■ Description of the task: Reproduce nothing beyond the line containing "Results (English Edition)](https://amzn.to/3UvT1hQ)". From the first line of the data below down to it, copy each line exactly, without the pictures.

■ Records excerpted from a collection:
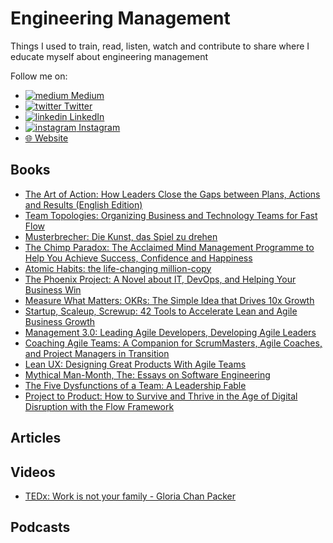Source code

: # Engineering Management 

Things I used to train, read, listen, watch and contribute to share where I educate myself about engineering management

Follow me on:

- [![medium](https://user-images.githubusercontent.com/712428/200166950-4b85a4c8-6037-4e8a-a21c-74cfbdcd85c7.png) Medium](https://medium.com/@christophnissle)
- [![twitter](https://user-images.githubusercontent.com/712428/200166951-99f7bfac-228d-4de3-b182-223a00f87b63.png) Twitter](https://twitter.com/DerStoffel)
- [![linkedin](https://user-images.githubusercontent.com/712428/200166955-1d49f3d9-bd65-4111-bd66-2e4b692c8728.png) LinkedIn](https://linkedin.com/in/christoph-ni%C3%9Fle/)
- [![instagram](https://user-images.githubusercontent.com/712428/200166958-8410c165-8793-4010-a4ba-e18a6e6360d3.png) Instagram](https://instagram.com/der.stoffel)
- [🌐 Website](christophnissle.com)

## Books

* [The Art of Action: How Leaders Close the Gaps between Plans, Actions and Results (English Edition)](https://amzn.to/3UvT1hQ)
* [Team Topologies: Organizing Business and Technology Teams for Fast Flow](https://amzn.to/3UvT1hQ)
* [Musterbrecher: Die Kunst, das Spiel zu drehen](https://amzn.to/3E5GFI7)
* [The Chimp Paradox: The Acclaimed Mind Management Programme to Help You Achieve Success, Confidence and Happiness](https://amzn.to/3FL0KER)
* [Atomic Habits: the life-changing million-copy](https://amzn.to/3hiZxul)
* [The Phoenix Project: A Novel about IT, DevOps, and Helping Your Business Win](https://amzn.to/3WDfA6n)
* [Measure What Matters: OKRs: The Simple Idea that Drives 10x Growth](https://amzn.to/3UbSLVt)
* [Startup, Scaleup, Screwup: 42 Tools to Accelerate Lean and Agile Business Growth](https://amzn.to/3NFOrf1)
* [Management 3.0: Leading Agile Developers, Developing Agile Leaders](https://amzn.to/3zPe1Zf)
* [Coaching Agile Teams: A Companion for ScrumMasters, Agile Coaches, and Project Managers in Transition](https://amzn.to/3fG9j9g)
* [Lean UX: Designing Great Products With Agile Teams](https://amzn.to/3zN762O)
* [Mythical Man-Month, The: Essays on Software Engineering](https://amzn.to/3UaNmOC)
* [The Five Dysfunctions of a Team: A Leadership Fable](https://amzn.to/3EeOMlP)
* [Project to Product: How to Survive and Thrive in the Age of Digital Disruption with the Flow Framework](https://amzn.to/3WEzG06)

## Articles

## Videos

* [TEDx: Work is not your family - Gloria Chan Packer](https://www.ted.com/talks/gloria_chan_packer_work_is_not_your_family_sep_2022)

## Podcasts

■ Solution:
Source code

: # Engineering Management 

Things I used to train, read, listen, watch and contribute to share where I educate myself about engineering management

Follow me on:

- [![medium](https://user-images.githubusercontent.com/712428/200166950-4b85a4c8-6037-4e8a-a21c-74cfbdcd85c7.png) Medium](https://medium.com/@christophnissle)
- [![twitter](https://user-images.githubusercontent.com/712428/200166951-99f7bfac-228d-4de3-b182-223a00f87b63.png) Twitter](https://twitter.com/DerStoffel)
- [![linkedin](https://user-images.githubusercontent.com/712428/200166955-1d49f3d9-bd65-4111-bd66-2e4b692c8728.png) LinkedIn](https://linkedin.com/in/christoph-ni%C3%9Fle/)
- [![instagram](https://user-images.githubusercontent.com/712428/200166958-8410c165-8793-4010-a4ba-e18a6e6360d3.png) Instagram](https://instagram.com/der.stoffel)
- [🌐 Website](christophnissle.com)

## Books

* [The Art of Action: How Leaders Close the Gaps between Plans, Actions and Results (English Edition)](https://amzn.to/3UvT1hQ)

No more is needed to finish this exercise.